Months ago, a friend showed me a preview of anther friends blog. It was beautiful. I knew the code to get in so every once in a while I would pop over to look at it getting done because I just thought it was so beautiful.
Around that same time, I started considering a new blog design. Started looking at colours, and really started mulling over a tag line. I knew I was ready for a secondary heartbeat to be finished, and for nadinewouldsay to be the name. But a tag line. That's what I wanted. Something that made it more than just nadinewouldsay and that showed my purpose.
One day, I came up with it. I wrote it down, and stored it in my heart. I thought about in constantly, so grateful I'd finally put in a sentence what my heart was.
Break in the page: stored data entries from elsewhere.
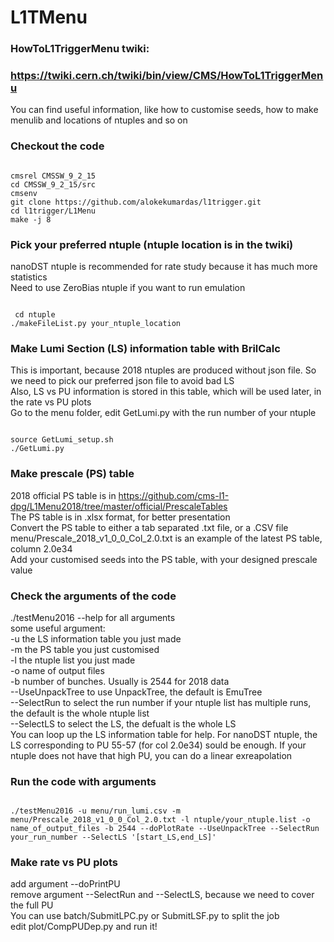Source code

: L1TMenu
=======

### HowToL1TriggerMenu twiki:
### https://twiki.cern.ch/twiki/bin/view/CMS/HowToL1TriggerMenu
You can find useful information, like how to customise seeds, how to make menulib and locations of ntuples and so on

### Checkout the code
<pre><code>
cmsrel CMSSW_9_2_15
cd CMSSW_9_2_15/src
cmsenv
git clone https://github.com/alokekumardas/l1trigger.git  
cd l1trigger/L1Menu
make -j 8
</code></pre>

### Pick your preferred ntuple (ntuple location is in the twiki) 
nanoDST ntuple is recommended for rate study because it has much more statistics  
Need to use ZeroBias ntuple if you want to run emulation 
<pre><code>
 cd ntuple
./makeFileList.py your_ntuple_location
</code></pre>

### Make Lumi Section (LS) information table with BrilCalc
This is important, because 2018 ntuples are produced without json file. So we need to pick our preferred json file to avoid bad LS  
Also, LS vs PU information is stored in this table, which will be used later, in the rate vs PU plots  
Go to the menu folder, edit GetLumi.py with the run number of your ntuple 
<pre><code>
source GetLumi_setup.sh
./GetLumi.py
</code></pre>

### Make prescale (PS) table
2018 official PS table is in https://github.com/cms-l1-dpg/L1Menu2018/tree/master/official/PrescaleTables  
The PS table is in .xlsx format, for better presentation  
Convert the PS table to either a tab separated .txt file, or a .CSV file  
menu/Prescale_2018_v1_0_0_Col_2.0.txt is an example of the latest PS table, column 2.0e34  
Add your customised seeds into the PS table, with your designed prescale value

### Check the arguments of the code
 ./testMenu2016 --help for all arguments  
some useful argument:  
-u the LS information table you just made  
-m the PS table you just customised  
-l the ntuple list you just made  
-o name of output files  
-b number of bunches. Usually is 2544 for 2018 data  
--UseUnpackTree to use UnpackTree, the default is EmuTree  
--SelectRun to select the run number if your ntuple list has multiple runs, the default is the whole ntuple list  
--SelectLS to select the LS, the defualt is the whole LS  
You can loop up the LS information table for help. For nanoDST ntuple, the LS corresponding to PU 55-57 (for col 2.0e34) sould be enough. If your ntuple does not have that high PU, you can do a linear exreapolation

### Run the code with arguments
<pre><code>
./testMenu2016 -u menu/run_lumi.csv -m menu/Prescale_2018_v1_0_0_Col_2.0.txt -l ntuple/your_ntuple.list -o name_of_output_files -b 2544 --doPlotRate --UseUnpackTree --SelectRun your_run_number --SelectLS '[start_LS,end_LS]'
</code></pre>

### Make rate vs PU plots
add argument --doPrintPU  
remove argument --SelectRun and --SelectLS, because we need to cover the full PU  
You can use batch/SubmitLPC.py or SubmitLSF.py to split the job  
edit plot/CompPUDep.py and run it!

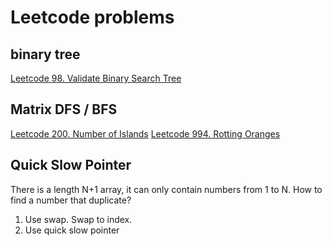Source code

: 
# Leetcode problems

## binary tree

[Leetcode 98. Validate Binary Search Tree](./problems/leetcode-98.md)

## Matrix DFS / BFS
[Leetcode 200. Number of Islands](./problems/leetcode-200.md)
[Leetcode 994. Rotting Oranges](./problems/leetcode-994.md)


## Quick Slow Pointer
There is a length N+1 array, it can only contain numbers from 1 to N. How to find a number that duplicate?
  1. Use swap. Swap to index.
  2. Use quick slow pointer
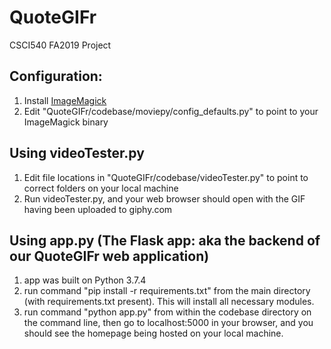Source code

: # QuoteGIFr
CSCI540 FA2019 Project

## Configuration:
1. Install [ImageMagick](https://imagemagick.org/script/download.php)
2. Edit "QuoteGIFr/codebase/moviepy/config_defaults.py" to point to your ImageMagick binary

## Using videoTester.py
1. Edit file locations in "QuoteGIFr/codebase/videoTester.py" to point to correct folders on your local machine
2. Run videoTester.py, and your web browser should open with the GIF having been uploaded to giphy.com

## Using app.py (The Flask app: aka the backend of our QuoteGIFr web application)
1. app was built on Python 3.7.4
2. run command "pip install -r requirements.txt" from the main directory (with requirements.txt present). This will install all necessary modules.
3. run command "python app.py" from within the codebase directory on the command line, then go to localhost:5000 in your browser, and you should see the homepage being hosted on your local machine.
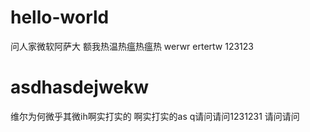 # hello-world
问人家微软阿萨大
额我热温热瘟热瘟热
werwr 
ertertw 
123123
# asdhasdejwekw
维尔为何微乎其微ih啊实打实的
啊实打实的as
q请问请问1231231 请问请问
Another day, I popped back over to that site I mentioned earlier. To my horror, I saw my tag line there.
I had no idea if I had seen it there and thus been inspired, or if I'd been inspired elsewhere and her line happened to be the same.
I felt hurt.
Not by her or anybody. But I was sad.
I hadn't set out to steal something but I knew that if I used the tag line I would be stealing.
I know in my heart that coming up with that line wasn't sinful. It wasn't wrong or bad or hurtful or ill intentioned. But if I ever put it up anywhere online, it would be sinful. It would be hurtful and unkind.
Do nothing from selfish ambition or conceit, but in humility count others more significant than yourselves. Let each of you look not only to his own interests, but also to the interests of others. Philippians 2:3-4
As a lover of Jesus, the God OF the universe, the Creator of ALL things, I can trust that He'll give me a different line for this space. It might take me a while (because that one was SO good and said exactly what I wanted to say), but it'll come.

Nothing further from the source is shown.